Plain-text document sources:

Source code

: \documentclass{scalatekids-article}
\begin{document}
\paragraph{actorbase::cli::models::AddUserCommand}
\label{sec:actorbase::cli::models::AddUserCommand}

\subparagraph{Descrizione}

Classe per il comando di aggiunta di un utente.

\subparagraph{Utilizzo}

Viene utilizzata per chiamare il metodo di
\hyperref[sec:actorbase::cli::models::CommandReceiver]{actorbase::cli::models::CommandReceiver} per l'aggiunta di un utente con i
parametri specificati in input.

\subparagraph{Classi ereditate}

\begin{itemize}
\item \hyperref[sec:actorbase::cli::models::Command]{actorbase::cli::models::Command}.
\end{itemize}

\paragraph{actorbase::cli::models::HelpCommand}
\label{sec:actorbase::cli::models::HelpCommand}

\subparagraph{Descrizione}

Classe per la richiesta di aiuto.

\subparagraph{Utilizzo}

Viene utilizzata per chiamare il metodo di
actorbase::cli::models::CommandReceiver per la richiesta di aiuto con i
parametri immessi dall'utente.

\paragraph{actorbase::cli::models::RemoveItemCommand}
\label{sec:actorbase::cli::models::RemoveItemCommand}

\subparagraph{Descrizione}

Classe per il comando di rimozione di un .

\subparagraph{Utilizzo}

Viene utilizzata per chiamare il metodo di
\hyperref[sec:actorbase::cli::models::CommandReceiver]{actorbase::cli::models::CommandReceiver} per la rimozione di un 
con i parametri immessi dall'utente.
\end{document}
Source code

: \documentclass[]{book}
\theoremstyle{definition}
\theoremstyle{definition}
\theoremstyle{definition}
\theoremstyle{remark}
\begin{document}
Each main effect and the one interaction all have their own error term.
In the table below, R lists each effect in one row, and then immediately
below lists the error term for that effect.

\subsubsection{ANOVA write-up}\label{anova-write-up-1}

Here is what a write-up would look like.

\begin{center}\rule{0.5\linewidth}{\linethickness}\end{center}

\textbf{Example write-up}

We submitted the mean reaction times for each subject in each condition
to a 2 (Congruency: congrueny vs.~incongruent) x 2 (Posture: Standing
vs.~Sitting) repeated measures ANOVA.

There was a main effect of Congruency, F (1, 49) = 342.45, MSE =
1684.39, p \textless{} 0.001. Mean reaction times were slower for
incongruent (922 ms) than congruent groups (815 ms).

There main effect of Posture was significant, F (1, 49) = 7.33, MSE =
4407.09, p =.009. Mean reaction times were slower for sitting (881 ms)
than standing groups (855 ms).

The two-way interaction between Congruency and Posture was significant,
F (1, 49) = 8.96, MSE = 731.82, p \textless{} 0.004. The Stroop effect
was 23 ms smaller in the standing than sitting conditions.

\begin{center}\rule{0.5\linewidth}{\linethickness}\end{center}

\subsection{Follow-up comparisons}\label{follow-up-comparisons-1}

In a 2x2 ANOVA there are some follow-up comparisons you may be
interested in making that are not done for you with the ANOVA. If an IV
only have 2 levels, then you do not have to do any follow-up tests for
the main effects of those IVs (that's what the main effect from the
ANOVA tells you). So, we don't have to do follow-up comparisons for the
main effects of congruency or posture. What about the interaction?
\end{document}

Assignment: Repeat exactly the lines from the one containing "In the table" through the last line of the records above, both included, and nothing else.

Completed task:
In the table below, R lists each effect in one row, and then immediately
below lists the error term for that effect.

\subsubsection{ANOVA write-up}\label{anova-write-up-1}

Here is what a write-up would look like.

\begin{center}\rule{0.5\linewidth}{\linethickness}\end{center}

\textbf{Example write-up}

We submitted the mean reaction times for each subject in each condition
to a 2 (Congruency: congrueny vs.~incongruent) x 2 (Posture: Standing
vs.~Sitting) repeated measures ANOVA.

There was a main effect of Congruency, F (1, 49) = 342.45, MSE =
1684.39, p \textless{} 0.001. Mean reaction times were slower for
incongruent (922 ms) than congruent groups (815 ms).

There main effect of Posture was significant, F (1, 49) = 7.33, MSE =
4407.09, p =.009. Mean reaction times were slower for sitting (881 ms)
than standing groups (855 ms).

The two-way interaction between Congruency and Posture was significant,
F (1, 49) = 8.96, MSE = 731.82, p \textless{} 0.004. The Stroop effect
was 23 ms smaller in the standing than sitting conditions.

\begin{center}\rule{0.5\linewidth}{\linethickness}\end{center}

\subsection{Follow-up comparisons}\label{follow-up-comparisons-1}

In a 2x2 ANOVA there are some follow-up comparisons you may be
interested in making that are not done for you with the ANOVA. If an IV
only have 2 levels, then you do not have to do any follow-up tests for
the main effects of those IVs (that's what the main effect from the
ANOVA tells you). So, we don't have to do follow-up comparisons for the
main effects of congruency or posture. What about the interaction?
\end{document}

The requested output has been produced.